07-3477-pr
Dicks v. Chow
UNITED STATES COURT OF APPEALS
FOR THE SECOND CIRCUIT
SUMMARY ORDER
RULINGS BY SUMMARY ORDER DO NOT HAVE PRECEDENTIAL EFFECT. CITATION TO A SUMMARY
ORDER FILED ON OR AFTER JANUARY 1, 2007, IS PERMITTED AND IS GOVERNED BY FEDERAL
RULE OF APPELLATE PROCEDURE 32.1 AND THIS COURT’S LOCAL RULE 32.1.1. WHEN CITING
A SUMMARY ORDER IN A DOCUMENT FILED WITH THIS COURT, A PARTY MUST CITE EITHER THE
FEDERAL APPENDIX OR AN ELECTRONIC DATABASE (WITH THE NOTATION “SUMMARY ORDER”).
A PARTY CITING A SUMMARY ORDER MUST SERVE A COPY OF IT ON ANY PARTY NOT
REPRESENTED BY COUNSEL.
At a stated term of the United States Court of Appeals for
the Second Circuit, held at the Daniel Patrick Moynihan United
States Courthouse, 500 Pearl Street, in the City of New York, on
the 24th day of June, two thousand ten.
PRESENT:
GUIDO CALABRESI,
ROSEMARY S. POOLER,
DENNY CHIN,
Circuit Judges.
Jeffrey Dicks,
Plaintiff-Appellant,
v. 07-3477-pr
Janet Chow, of Binding Together Inc.,
Joseph Williams, Warden of Lincoln Correctional
Facility,
Defendants,
Members of the Temporary Release Committee,
Carrington, Parole Officer, Fair, Corrections
Officer, Donna McDonald, Joan Taylor, Senior
Counselor, Maria Tirone, Deputy Superintendent,
Defendants-Appellees,
The Department of Corrections,
Defendant,
The State of New York, Binding Together Inc.,
Defendants-Appellees.
FOR APPELLANT: Jeffrey Dicks, pro se, Brooklyn, NY.
FOR APPELLEES: Steven C. Wu, Assistant Solicitor General,
of Counsel (Andrew Cuomo, Attorney General of
the State of New York, Barbara D. Underwood,
Solicitor General, Benjamin N. Gutman, Deputy
Solicitor General), New York, NY.
UPON DUE CONSIDERATION, IT IS HEREBY ORDERED, ADJUDGED, AND
DECREED that the judgment of the district court is AFFIRMED.

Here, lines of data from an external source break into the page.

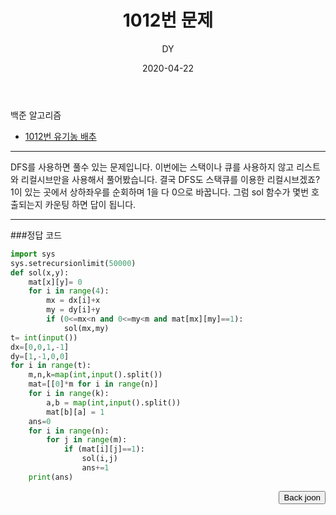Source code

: ﻿---
layout: post
title:  "1012번 문제"
date:   2020-04-22
author: DY
comments: true
categories: backjoon
---

백준 알고리즘
* [1012번 유기농 배추](https://www.acmicpc.net/problem/1012)

---
DFS를 사용하면 풀수 있는 문제입니다. 이번에는 스택이나 큐를 사용하지 않고 리스트와 리컬시브만을 사용해서 풀어봤습니다.
결국 DFS도 스택큐를 이용한 리컬시브겠죠? 1이 있는 곳에서 상하좌우를 순회하며 1을 다 0으로 바꿉니다.
그럼 sol 함수가 몇번 호출되는지 카운팅 하면 답이 됩니다.

---

###정답 코드

```python
import sys
sys.setrecursionlimit(50000)
def sol(x,y):
	mat[x][y]= 0
	for i in range(4):
		mx = dx[i]+x
		my = dy[i]+y
		if (0<=mx<n and 0<=my<m and mat[mx][my]==1):
			sol(mx,my)			
t= int(input())
dx=[0,0,1,-1]
dy=[1,-1,0,0]
for i in range(t):
	m,n,k=map(int,input().split())
	mat=[[0]*m for i in range(n)]
	for i in range(k):
		a,b = map(int,input().split())
		mat[b][a] = 1		
	ans=0
	for i in range(n):
		for j in range(m):
			if (mat[i][j]==1):
				sol(i,j)
				ans+=1
	print(ans)
```

<div style="float: right;">
  <button onclick="location.href='https://www.acmicpc.net/' ">Back joon</button>
</div>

Appellant Jeffrey Dicks, pro se, appeals a judgment of the
United States District Court for the Southern District of New
York (Baer, J.), entered after the district court granted
Appellees’ motion for judgment as a matter of law, pursuant to
Federal Rule of Civil Procedure 50(a), in Appellant’s 42 U.S.C.
§ 1983 action, and dismissed Appellant’s claims against Defendant
Brewington for improper service. We assume the parties’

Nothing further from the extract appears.